[Dataset items]
════

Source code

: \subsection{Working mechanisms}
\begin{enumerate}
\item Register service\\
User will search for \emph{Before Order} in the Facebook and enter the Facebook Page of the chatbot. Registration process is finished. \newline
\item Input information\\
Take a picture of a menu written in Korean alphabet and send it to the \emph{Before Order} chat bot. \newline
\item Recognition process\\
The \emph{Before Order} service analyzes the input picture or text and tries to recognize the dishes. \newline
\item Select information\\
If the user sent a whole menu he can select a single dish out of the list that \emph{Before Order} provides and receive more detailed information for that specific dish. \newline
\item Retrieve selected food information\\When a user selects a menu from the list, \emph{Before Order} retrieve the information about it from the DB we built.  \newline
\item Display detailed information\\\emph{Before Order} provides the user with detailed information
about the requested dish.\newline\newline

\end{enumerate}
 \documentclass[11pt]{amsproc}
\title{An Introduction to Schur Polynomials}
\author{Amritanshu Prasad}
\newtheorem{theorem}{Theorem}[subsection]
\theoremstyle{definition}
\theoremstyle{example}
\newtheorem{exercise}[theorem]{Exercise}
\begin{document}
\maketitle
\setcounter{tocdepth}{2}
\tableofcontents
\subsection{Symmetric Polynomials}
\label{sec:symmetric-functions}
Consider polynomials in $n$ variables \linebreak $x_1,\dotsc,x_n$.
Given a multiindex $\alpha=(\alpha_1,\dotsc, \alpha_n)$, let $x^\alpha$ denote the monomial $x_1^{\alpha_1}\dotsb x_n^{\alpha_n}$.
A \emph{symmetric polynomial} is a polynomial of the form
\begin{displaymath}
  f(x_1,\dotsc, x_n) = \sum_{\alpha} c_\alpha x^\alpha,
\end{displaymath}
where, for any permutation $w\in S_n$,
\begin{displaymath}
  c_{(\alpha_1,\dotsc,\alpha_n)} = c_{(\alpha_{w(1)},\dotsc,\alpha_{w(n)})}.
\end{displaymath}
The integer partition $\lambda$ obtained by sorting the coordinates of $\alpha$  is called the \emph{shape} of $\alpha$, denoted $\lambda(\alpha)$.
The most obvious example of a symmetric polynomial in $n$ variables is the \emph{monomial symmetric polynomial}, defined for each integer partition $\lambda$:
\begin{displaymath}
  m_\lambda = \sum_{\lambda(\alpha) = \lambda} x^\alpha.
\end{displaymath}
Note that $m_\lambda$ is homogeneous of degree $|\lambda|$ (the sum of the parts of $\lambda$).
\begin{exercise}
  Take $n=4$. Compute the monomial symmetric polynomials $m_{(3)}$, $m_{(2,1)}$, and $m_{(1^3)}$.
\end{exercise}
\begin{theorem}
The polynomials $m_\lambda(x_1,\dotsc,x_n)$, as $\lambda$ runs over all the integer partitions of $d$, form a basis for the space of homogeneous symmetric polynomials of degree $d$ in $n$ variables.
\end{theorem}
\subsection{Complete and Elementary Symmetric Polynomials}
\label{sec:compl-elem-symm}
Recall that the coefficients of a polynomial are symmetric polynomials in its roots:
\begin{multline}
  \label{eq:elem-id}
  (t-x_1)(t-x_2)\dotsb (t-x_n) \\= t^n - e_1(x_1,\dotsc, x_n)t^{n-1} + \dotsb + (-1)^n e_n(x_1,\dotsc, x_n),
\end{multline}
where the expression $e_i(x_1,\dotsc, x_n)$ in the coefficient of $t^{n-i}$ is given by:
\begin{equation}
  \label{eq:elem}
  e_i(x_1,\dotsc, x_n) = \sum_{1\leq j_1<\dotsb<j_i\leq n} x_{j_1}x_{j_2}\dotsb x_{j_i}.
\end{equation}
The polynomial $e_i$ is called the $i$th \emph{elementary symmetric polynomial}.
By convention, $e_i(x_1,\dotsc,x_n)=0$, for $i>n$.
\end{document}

════

-- GOAL OF THE EXERCISE --
Set down each line of the data precisely as it appears above.

-- EXERCISE SOLUTION --
Source code

: \subsection{Working mechanisms}
\begin{enumerate}
\item Register service\\
User will search for \emph{Before Order} in the Facebook and enter the Facebook Page of the chatbot. Registration process is finished. \newline
\item Input information\\
Take a picture of a menu written in Korean alphabet and send it to the \emph{Before Order} chat bot. \newline
\item Recognition process\\
The \emph{Before Order} service analyzes the input picture or text and tries to recognize the dishes. \newline
\item Select information\\
If the user sent a whole menu he can select a single dish out of the list that \emph{Before Order} provides and receive more detailed information for that specific dish. \newline
\item Retrieve selected food information\\When a user selects a menu from the list, \emph{Before Order} retrieve the information about it from the DB we built.  \newline
\item Display detailed information\\\emph{Before Order} provides the user with detailed information
about the requested dish.\newline\newline

\end{enumerate}
 \documentclass[11pt]{amsproc}
\title{An Introduction to Schur Polynomials}
\author{Amritanshu Prasad}
\newtheorem{theorem}{Theorem}[subsection]
\theoremstyle{definition}
\theoremstyle{example}
\newtheorem{exercise}[theorem]{Exercise}
\begin{document}
\maketitle
\setcounter{tocdepth}{2}
\tableofcontents
\subsection{Symmetric Polynomials}
\label{sec:symmetric-functions}
Consider polynomials in $n$ variables \linebreak $x_1,\dotsc,x_n$.
Given a multiindex $\alpha=(\alpha_1,\dotsc, \alpha_n)$, let $x^\alpha$ denote the monomial $x_1^{\alpha_1}\dotsb x_n^{\alpha_n}$.
A \emph{symmetric polynomial} is a polynomial of the form
\begin{displaymath}
  f(x_1,\dotsc, x_n) = \sum_{\alpha} c_\alpha x^\alpha,
\end{displaymath}
where, for any permutation $w\in S_n$,
\begin{displaymath}
  c_{(\alpha_1,\dotsc,\alpha_n)} = c_{(\alpha_{w(1)},\dotsc,\alpha_{w(n)})}.
\end{displaymath}
The integer partition $\lambda$ obtained by sorting the coordinates of $\alpha$  is called the \emph{shape} of $\alpha$, denoted $\lambda(\alpha)$.
The most obvious example of a symmetric polynomial in $n$ variables is the \emph{monomial symmetric polynomial}, defined for each integer partition $\lambda$:
\begin{displaymath}
  m_\lambda = \sum_{\lambda(\alpha) = \lambda} x^\alpha.
\end{displaymath}
Note that $m_\lambda$ is homogeneous of degree $|\lambda|$ (the sum of the parts of $\lambda$).
\begin{exercise}
  Take $n=4$. Compute the monomial symmetric polynomials $m_{(3)}$, $m_{(2,1)}$, and $m_{(1^3)}$.
\end{exercise}
\begin{theorem}
The polynomials $m_\lambda(x_1,\dotsc,x_n)$, as $\lambda$ runs over all the integer partitions of $d$, form a basis for the space of homogeneous symmetric polynomials of degree $d$ in $n$ variables.
\end{theorem}
\subsection{Complete and Elementary Symmetric Polynomials}
\label{sec:compl-elem-symm}
Recall that the coefficients of a polynomial are symmetric polynomials in its roots:
\begin{multline}
  \label{eq:elem-id}
  (t-x_1)(t-x_2)\dotsb (t-x_n) \\= t^n - e_1(x_1,\dotsc, x_n)t^{n-1} + \dotsb + (-1)^n e_n(x_1,\dotsc, x_n),
\end{multline}
where the expression $e_i(x_1,\dotsc, x_n)$ in the coefficient of $t^{n-i}$ is given by:
\begin{equation}
  \label{eq:elem}
  e_i(x_1,\dotsc, x_n) = \sum_{1\leq j_1<\dotsb<j_i\leq n} x_{j_1}x_{j_2}\dotsb x_{j_i}.
\end{equation}
The polynomial $e_i$ is called the $i$th \emph{elementary symmetric polynomial}.
By convention, $e_i(x_1,\dotsc,x_n)=0$, for $i>n$.
\end{document}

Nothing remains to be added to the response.